We at The Linux Foundation witness first-hand every day the impact of open source, collaboration and neutral governance on the most promising technologies of our time. It is how most software today is built. Containers are one of the most important innovations in software development and today, with the introduction of the Open Container Project , The Linux Foundation will become the home of this essential infrastructure. This project will prevent fragmentation and enable application portability among platforms, which are the ingredients developers require in order to build and deploy everything from retail and banking applications to streaming media services.
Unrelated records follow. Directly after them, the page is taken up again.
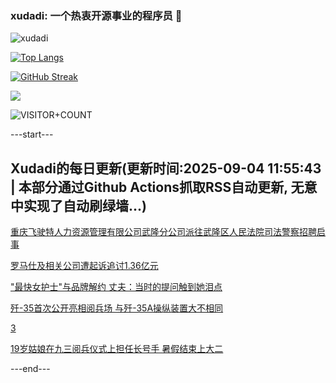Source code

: ### xudadi: 一个热衷开源事业的程序员 👋

![xudadi](https://github-readme-stats-git-masterorgs-github-readme-stats-team.vercel.app/api?username=xudadi)

[![Top Langs](https://github-readme-stats.vercel.app/api/top-langs/?username=xudadi)](https://github.com/anuraghazra/github-readme-stats)

[![GitHub Streak](https://streak-stats.demolab.com?user=xudadi&locale=zh_Hans)](https://git.io/streak-stats)

![](https://raw.githubusercontent.com/xudadi/xudadi/main/assets/github-contribution-grid-snake.svg)

![VISITOR+COUNT](https://komarev.com/ghpvc/?username=xudadi&label=VISITOR+COUNT)


---start---

## Xudadi的每日更新(更新时间:2025-09-04 11:55:43 | 本部分通过Github Actions抓取RSS自动更新, 无意中实现了自动刷绿墙...)

[重庆飞驶特人力资源管理有限公司武隆分公司派往武隆区人民法院司法警察招聘启事](https://www.gongkaoleida.com/article/2601746)

[罗马仕及相关公司遭起诉追讨1.36亿元](https://m.163.com/news/article/K8IAOD17051492T3.html)

["最快女护士"与品牌解约 丈夫：当时的提问触到她泪点](https://m.163.com/news/article/K8HV86K9051492LM.html)

[歼-35首次公开亮相阅兵场 与歼-35A操纵装置大不相同](https://m.163.com/news/article/K8JKAMP20514R9OJ.html)

[3](https://m.163.com/touch/news/sub/domestic)

[19岁姑娘在九三阅兵仪式上担任长号手 暑假结束上大二](https://m.163.com/news/article/K8JIPFVS053469LG.html)

---end---

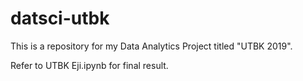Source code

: # datsci-utbk
This is a repository for my Data Analytics Project titled "UTBK 2019".

Refer to UTBK Eji.ipynb for final result.
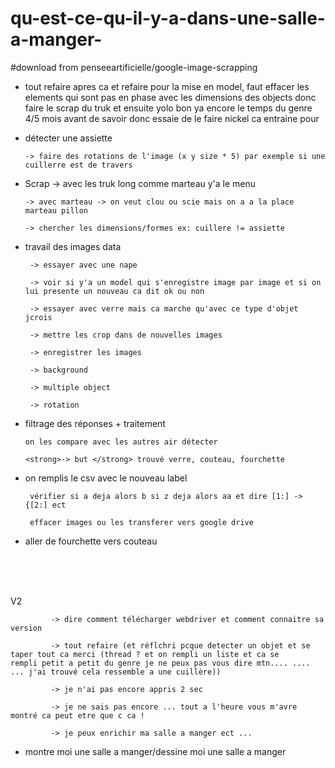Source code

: # qu-est-ce-qu-il-y-a-dans-une-salle-a-manger-

#download from penseeartificielle/google-image-scrapping

- tout refaire apres ca et refaire pour la mise en model, faut effacer les elements qui sont pas en phase avec les dimensions des objects donc faire le scrap du truk et ensuite yolo bon ya encore le temps du genre 4/5 mois avant de savoir donc essaie de le faire nickel ca entraine pour 

 -   détecter une assiette
 
         -> faire des rotations de l'image (x y size * 5) par exemple si une cuillerre est de travers


  - Scrap
        -> avec les truk long comme marteau y'a le menu
        
        -> avec marteau -> on veut clou ou scie mais on a a la place marteau pillon

        -> chercher les dimensions/formes ex: cuillere != assiette
   
   
 - travail des images data 
 
        -> essayer avec une nape
    
        -> voir si y'a un model qui s'enregistre image par image et si on lui presente un nouveau ca dit ok ou non
        
        -> essayer avec verre mais ca marche qu'avec ce type d'objet jcrois
        
        -> mettre les crop dans de nouvelles images
        
        -> enregistrer les images
        
        -> background
        
        -> multiple object
        
        -> rotation
        
        


 -  filtrage des réponses + traitement
 

        on les compare avec les autres air détecter 

        <strong>-> but </strong> trouvé verre, couteau, fourchette 
 
 
 
 - on remplis le csv avec le nouveau label
  
        vérifier si a deja alors b si z deja alors aa et dire [1:] -> {[2:] ect
 
        effacer images ou les transferer vers google drive
 
 
 - aller de fourchette vers couteau
 
 
 <br><br><br>
 
 V2
 
 
  
             -> dire comment télécharger webdriver et comment connaitre sa version
             
             -> tout refaire (et réflchri pcque detecter un objet et se taper tout ca merci (thread ? et on rempli un liste et ca se      rempli petit a petit du genre je ne peux pas vous dire mtn.... .... ... j'ai trouvé cela ressemble a une cuillère))
             
             -> je n'ai pas encore appris 2 sec 
             
             -> je ne sais pas encore ... tout a l'heure vous m'avre montré ca peut etre que c ca !
             
             -> je peux enrichir ma salle a manger ect ...
             
 - montre moi une salle a manger/dessine moi une salle a manger
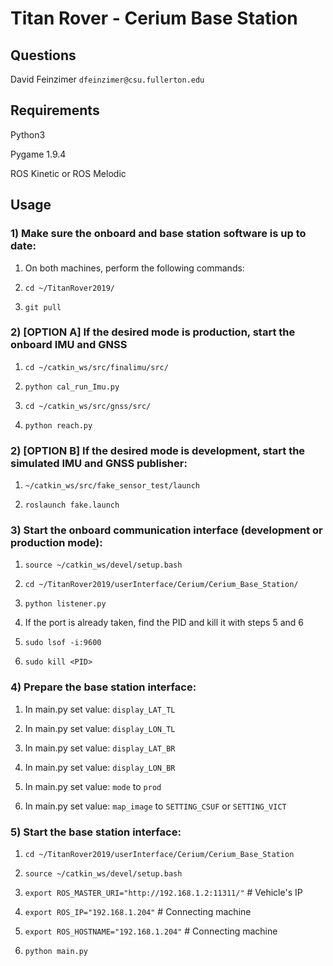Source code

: # Titan Rover - Cerium Base Station


## Questions

David Feinzimer `dfeinzimer@csu.fullerton.edu`



## Requirements

Python3

Pygame 1.9.4

ROS Kinetic or ROS Melodic



## Usage

### 1) Make sure the onboard and base station software is up to date:

1) On both machines, perform the following commands:

2) `cd ~/TitanRover2019/`

3) `git pull`


### 2) [OPTION A] If the desired mode is production, start the onboard IMU and GNSS

1) `cd ~/catkin_ws/src/finalimu/src/`

2) `python cal_run_Imu.py`

3) `cd ~/catkin_ws/src/gnss/src/`

4) `python reach.py`


### 2) [OPTION B] If the desired mode is development, start the simulated IMU and GNSS publisher:

1) `~/catkin_ws/src/fake_sensor_test/launch`

2) `roslaunch fake.launch`


### 3) Start the onboard communication interface (development or production mode):

1. `source ~/catkin_ws/devel/setup.bash`

2. `cd ~/TitanRover2019/userInterface/Cerium/Cerium_Base_Station/`

3. `python listener.py`

4. If the port is already taken, find the PID and kill it with steps 5 and 6

5. `sudo lsof -i:9600`

6. `sudo kill <PID>`


### 4) Prepare the base station interface:

1) In main.py set value: `display_LAT_TL`

2) In main.py set value: `display_LON_TL`

3) In main.py set value: `display_LAT_BR`

4) In main.py set value: `display_LON_BR`

5) In main.py set value: `mode` to `prod`

6) In main.py set value: `map_image` to `SETTING_CSUF` or `SETTING_VICT`


### 5) Start the base station interface:

1) `cd ~/TitanRover2019/userInterface/Cerium/Cerium_Base_Station`

2) `source ~/catkin_ws/devel/setup.bash`

3) `export ROS_MASTER_URI="http://192.168.1.2:11311/"` # Vehicle's IP

4) `export ROS_IP="192.168.1.204"` # Connecting machine

5) `export ROS_HOSTNAME="192.168.1.204"` # Connecting machine

6) `python main.py`
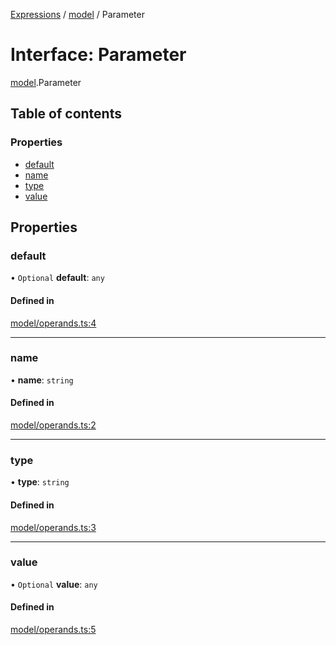 [Expressions](../README.md) / [model](../modules/model.md) / Parameter

# Interface: Parameter

[model](../modules/model.md).Parameter

## Table of contents

### Properties

- [default](model.Parameter.md#default)
- [name](model.Parameter.md#name)
- [type](model.Parameter.md#type)
- [value](model.Parameter.md#value)

## Properties

### default

• `Optional` **default**: `any`

#### Defined in

[model/operands.ts:4](https://github.com/FlavioLionelRita/js-expressions/blob/3161ac6/src/lib/model/operands.ts#L4)

___

### name

• **name**: `string`

#### Defined in

[model/operands.ts:2](https://github.com/FlavioLionelRita/js-expressions/blob/3161ac6/src/lib/model/operands.ts#L2)

___

### type

• **type**: `string`

#### Defined in

[model/operands.ts:3](https://github.com/FlavioLionelRita/js-expressions/blob/3161ac6/src/lib/model/operands.ts#L3)

___

### value

• `Optional` **value**: `any`

#### Defined in

[model/operands.ts:5](https://github.com/FlavioLionelRita/js-expressions/blob/3161ac6/src/lib/model/operands.ts#L5)
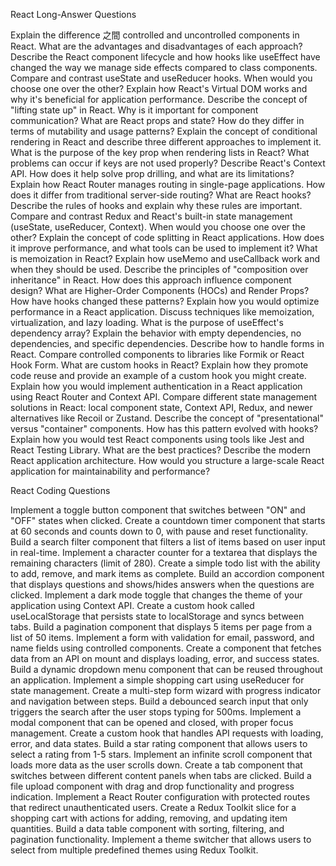 React Long-Answer Questions

Explain the difference 之間 controlled and uncontrolled components in React. What are the advantages and disadvantages of each approach?
Describe the React component lifecycle and how hooks like useEffect have changed the way we manage side effects compared to class components.
Compare and contrast useState and useReducer hooks. When would you choose one over the other?
Explain how React's Virtual DOM works and why it's beneficial for application performance.
Describe the concept of "lifting state up" in React. Why is it important for component communication?
What are React props and state? How do they differ in terms of mutability and usage patterns?
Explain the concept of conditional rendering in React and describe three different approaches to implement it.
What is the purpose of the key prop when rendering lists in React? What problems can occur if keys are not used properly?
Describe React's Context API. How does it help solve prop drilling, and what are its limitations?
Explain how React Router manages routing in single-page applications. How does it differ from traditional server-side routing?
What are React hooks? Describe the rules of hooks and explain why these rules are important.
Compare and contrast Redux and React's built-in state management (useState, useReducer, Context). When would you choose one over the other?
Explain the concept of code splitting in React applications. How does it improve performance, and what tools can be used to implement it?
What is memoization in React? Explain how useMemo and useCallback work and when they should be used.
Describe the principles of "composition over inheritance" in React. How does this approach influence component design?
What are Higher-Order Components (HOCs) and Render Props? How have hooks changed these patterns?
Explain how you would optimize performance in a React application. Discuss techniques like memoization, virtualization, and lazy loading.
What is the purpose of useEffect's dependency array? Explain the behavior with empty dependencies, no dependencies, and specific dependencies.
Describe how to handle forms in React. Compare controlled components to libraries like Formik or React Hook Form.
What are custom hooks in React? Explain how they promote code reuse and provide an example of a custom hook you might create.
Explain how you would implement authentication in a React application using React Router and Context API.
Compare different state management solutions in React: local component state, Context API, Redux, and newer alternatives like Recoil or Zustand.
Describe the concept of "presentational" versus "container" components. How has this pattern evolved with hooks?
Explain how you would test React components using tools like Jest and React Testing Library. What are the best practices?
Describe the modern React application architecture. How would you structure a large-scale React application for maintainability and performance?

React Coding Questions

Implement a toggle button component that switches between "ON" and "OFF" states when clicked.
Create a countdown timer component that starts at 60 seconds and counts down to 0, with pause and reset functionality.
Build a search filter component that filters a list of items based on user input in real-time.
Implement a character counter for a textarea that displays the remaining characters (limit of 280).
Create a simple todo list with the ability to add, remove, and mark items as complete.
Build an accordion component that displays questions and shows/hides answers when the questions are clicked.
Implement a dark mode toggle that changes the theme of your application using Context API.
Create a custom hook called useLocalStorage that persists state to localStorage and syncs between tabs.
Build a pagination component that displays 5 items per page from a list of 50 items.
Implement a form with validation for email, password, and name fields using controlled components.
Create a component that fetches data from an API on mount and displays loading, error, and success states.
Build a dynamic dropdown menu component that can be reused throughout an application.
Implement a simple shopping cart using useReducer for state management.
Create a multi-step form wizard with progress indicator and navigation between steps.
Build a debounced search input that only triggers the search after the user stops typing for 500ms.
Implement a modal component that can be opened and closed, with proper focus management.
Create a custom hook that handles API requests with loading, error, and data states.
Build a star rating component that allows users to select a rating from 1-5 stars.
Implement an infinite scroll component that loads more data as the user scrolls down.
Create a tab component that switches between different content panels when tabs are clicked.
Build a file upload component with drag and drop functionality and progress indication.
Implement a React Router configuration with protected routes that redirect unauthenticated users.
Create a Redux Toolkit slice for a shopping cart with actions for adding, removing, and updating item quantities.
Build a data table component with sorting, filtering, and pagination functionality.
Implement a theme switcher that allows users to select from multiple predefined themes using Redux Toolkit.
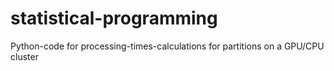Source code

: # statistical-programming
Python-code for processing-times-calculations for partitions on a GPU/CPU cluster
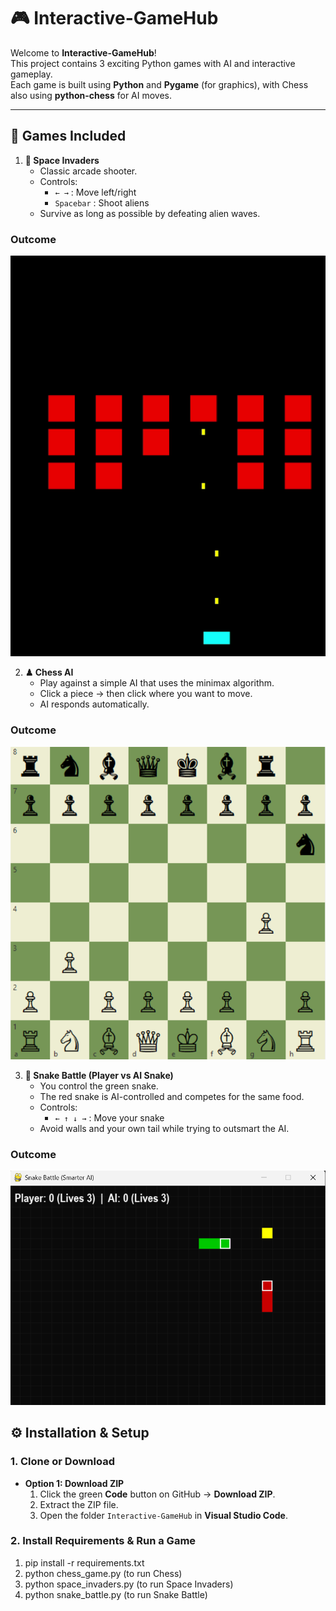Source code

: # 🎮 Interactive-GameHub

Welcome to **Interactive-GameHub**!  
This project contains 3 exciting Python games with AI and interactive gameplay.  
Each game is built using **Python** and **Pygame** (for graphics), with Chess also using **python-chess** for AI moves.

---

## 📂 Games Included

1. **👾 Space Invaders**
   - Classic arcade shooter.
   - Controls:
     - `← →` : Move left/right  
     - `Spacebar` : Shoot aliens  
   - Survive as long as possible by defeating alien waves.
     
### Outcome
![space](https://github.com/sharmii0608/Interactive-GameHub/blob/76eb021c2e83a980ed40a74f9e01cfe839764640/Games/Screenshot%202025-09-02%20141742.png)

2. **♟ Chess AI**
   - Play against a simple AI that uses the minimax algorithm.
   - Click a piece → then click where you want to move.
   - AI responds automatically.
       
### Outcome
![Chess](https://github.com/sharmii0608/Interactive-GameHub/blob/0362ffb38cc048ac4b16e9141abc8b11ccca8c48/Games/Screenshot%202025-09-02%20142438.png)


3. **🐍 Snake Battle (Player vs AI Snake)**
   - You control the green snake.  
   - The red snake is AI-controlled and competes for the same food.  
   - Controls:
     - `← ↑ ↓ →` : Move your snake  
   - Avoid walls and your own tail while trying to outsmart the AI.

### Outcome
![Snake](https://github.com/sharmii0608/Interactive-GameHub/blob/64acd5de9e7f5879de7a6bedf79bceed36072bf4/Games/Screenshot%202025-09-02%20142736.png)


## ⚙️ Installation & Setup

### 1. Clone or Download
- **Option 1: Download ZIP**
  1. Click the green **Code** button on GitHub → **Download ZIP**.
  2. Extract the ZIP file.
  3. Open the folder `Interactive-GameHub` in **Visual Studio Code**.

### 2. Install Requirements & Run a Game
1. pip install -r requirements.txt
2. python chess_game.py   (to run Chess)
3. python space_invaders.py   (to run Space Invaders)
4. python snake_battle.py   (to run Snake Battle)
Containers make it easier than ever for developers to build applications quickly right on their laptop and to reach Internet scale on any combination of public and private cloud technologies. Millions of individual developers have found containers are the best way to create and share development environments. And, even more powerful is that those environments can seamlessly be used in production as well, enabling the development Holy Grail of dev/prod parity.
That’s why we applaud Microsoft, Amazon Web Services, Google, Docker and CoreOS, among the other founding members of the Open Container Project, for taking the important steps to build a neutral and collaborative environment where everyone can work together to bring a portable container standard to the cloud.
I am extraordinarily excited to be working with nearly every technology company on this project, which I think could be as important to the future of the Internet as intermodal containers have been to globalization. We expect to see a lot of the Open Container Project contributors at ContainerCon in August and look forward to the work ahead of us.